Das kann man bemerken, wenn man ausgeht zunächst von dem Tauschhandel. Im Grunde genommen gerade eine solche Betrachtung, wie ich sie jetzt angestellt habe, kann Ihnen ja sagen: Eigentlich ist auch dadurch, dass Geld eingeführt wird in irgendeine Volkswirtschaft, der Tauschhandel nicht vollständig überwunden; denn man tauscht halt einfach Waren gegen Geld. Und gerade dadurch, dass jeder gewinnt, werden wir sehen, dass etwas ganz anderes das Wichtige ist, als dass der eine die Ware, der andere das Geld hat.
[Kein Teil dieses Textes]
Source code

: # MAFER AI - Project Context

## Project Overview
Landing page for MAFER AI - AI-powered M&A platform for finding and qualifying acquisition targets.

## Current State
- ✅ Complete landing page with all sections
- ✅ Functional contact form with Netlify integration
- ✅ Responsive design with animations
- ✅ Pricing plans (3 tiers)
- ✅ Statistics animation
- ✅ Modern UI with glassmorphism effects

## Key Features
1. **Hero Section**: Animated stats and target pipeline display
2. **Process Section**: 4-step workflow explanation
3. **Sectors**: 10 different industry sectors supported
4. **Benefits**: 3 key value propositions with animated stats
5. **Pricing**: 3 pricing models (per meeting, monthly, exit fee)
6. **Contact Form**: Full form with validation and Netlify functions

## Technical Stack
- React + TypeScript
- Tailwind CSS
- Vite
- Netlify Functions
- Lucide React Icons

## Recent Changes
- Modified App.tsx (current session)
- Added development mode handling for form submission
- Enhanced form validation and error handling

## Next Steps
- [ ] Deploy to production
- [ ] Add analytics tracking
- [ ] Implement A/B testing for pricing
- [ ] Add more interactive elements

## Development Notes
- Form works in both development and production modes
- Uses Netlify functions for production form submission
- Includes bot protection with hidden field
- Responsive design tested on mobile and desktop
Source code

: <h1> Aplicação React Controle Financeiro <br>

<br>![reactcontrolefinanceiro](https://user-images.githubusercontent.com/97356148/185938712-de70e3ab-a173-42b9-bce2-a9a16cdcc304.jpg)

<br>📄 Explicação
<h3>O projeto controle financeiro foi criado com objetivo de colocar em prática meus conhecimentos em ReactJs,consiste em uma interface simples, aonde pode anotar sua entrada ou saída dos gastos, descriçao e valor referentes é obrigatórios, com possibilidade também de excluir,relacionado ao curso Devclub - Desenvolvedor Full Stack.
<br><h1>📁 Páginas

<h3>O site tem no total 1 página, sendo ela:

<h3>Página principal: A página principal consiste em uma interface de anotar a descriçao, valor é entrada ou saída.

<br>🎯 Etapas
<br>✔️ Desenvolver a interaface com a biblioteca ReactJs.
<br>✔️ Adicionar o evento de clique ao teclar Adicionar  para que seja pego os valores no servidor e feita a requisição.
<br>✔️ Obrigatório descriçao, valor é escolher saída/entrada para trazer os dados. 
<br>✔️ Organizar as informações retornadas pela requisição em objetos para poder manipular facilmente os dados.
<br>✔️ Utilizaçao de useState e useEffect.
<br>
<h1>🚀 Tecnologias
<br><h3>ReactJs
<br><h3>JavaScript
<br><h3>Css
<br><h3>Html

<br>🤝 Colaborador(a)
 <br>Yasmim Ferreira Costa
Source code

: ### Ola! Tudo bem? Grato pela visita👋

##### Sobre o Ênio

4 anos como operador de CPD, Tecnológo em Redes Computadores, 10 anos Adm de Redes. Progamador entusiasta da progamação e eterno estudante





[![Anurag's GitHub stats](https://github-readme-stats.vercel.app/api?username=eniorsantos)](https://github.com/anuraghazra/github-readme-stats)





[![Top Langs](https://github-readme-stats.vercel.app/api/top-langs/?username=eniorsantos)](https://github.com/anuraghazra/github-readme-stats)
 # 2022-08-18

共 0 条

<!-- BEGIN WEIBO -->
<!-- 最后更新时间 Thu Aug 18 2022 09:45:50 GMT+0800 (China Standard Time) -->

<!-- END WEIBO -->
Dasjenige ist das Wichtigste, was jeder mit dem machen kann, was er bekommt, durch seinen volkswirtschaftlichen Zusammenhang.

...

Ich habe es Ihnen gerade vorhin gezeigt, dass fortwährend gewisse Kräfte entstehen, sowohl beim Käufer wie beim Verkäufer; bei jedem, der mit dem anderen etwas zu tun hat im volkswirtschaftlichen Prozess, gar nicht im  moralischen Sinn, sondern im rein volkswirtschaftlichen Sinn, entsteht Vorteil und Gewinn. So dass es keine Stelle im volkswirtschaftlichen Prozess gibt, wo nicht von Vorteil und Gewinn gesprochen werden muss. Und dieser Gewinn, der ist nicht etwas bloß Abstraktes; dieser Gewinn, an dem hängt das unmittelbare wirtschaftliche Begehren des Menschen und muss daran hängen. Ob der Betreffende Käufer oder Verkäufer ist, es hängt sein wirtschaftliches Begehren an diesem Gewinn, an diesem Vorteil. Und dieses Hängen an diesem Vorteil ist dasjenige, was eigentlich den ganzen volkswirtschaftlichen Prozess hervorbringt, was die Kraft in ihm ist. Es ist dasjenige, was beim physikalischen Arbeitsprozess die Masse darstellt.« (GA 340 – »Nationalökonomischer Kurs«, Dornach 2002, S. 141-142, 145)

Hinzuzuziehen sind allerdings seine Ausführungen über die unterschiedlichen Formen der Wertschöpfung, deren eine sich aus der Bearbeitung von Naturgegenständen und deren andere sich aus der Organisation von Arbeit ergibt.

Im Interesse seiner steilen These von der »autoritären Herrschaft eines aristokratischen Geisteslebens« im dreigegliederten sozialen Organismus biegt Zander bei jeder passenden und unpassenden Gelegenheit Zitate zurecht.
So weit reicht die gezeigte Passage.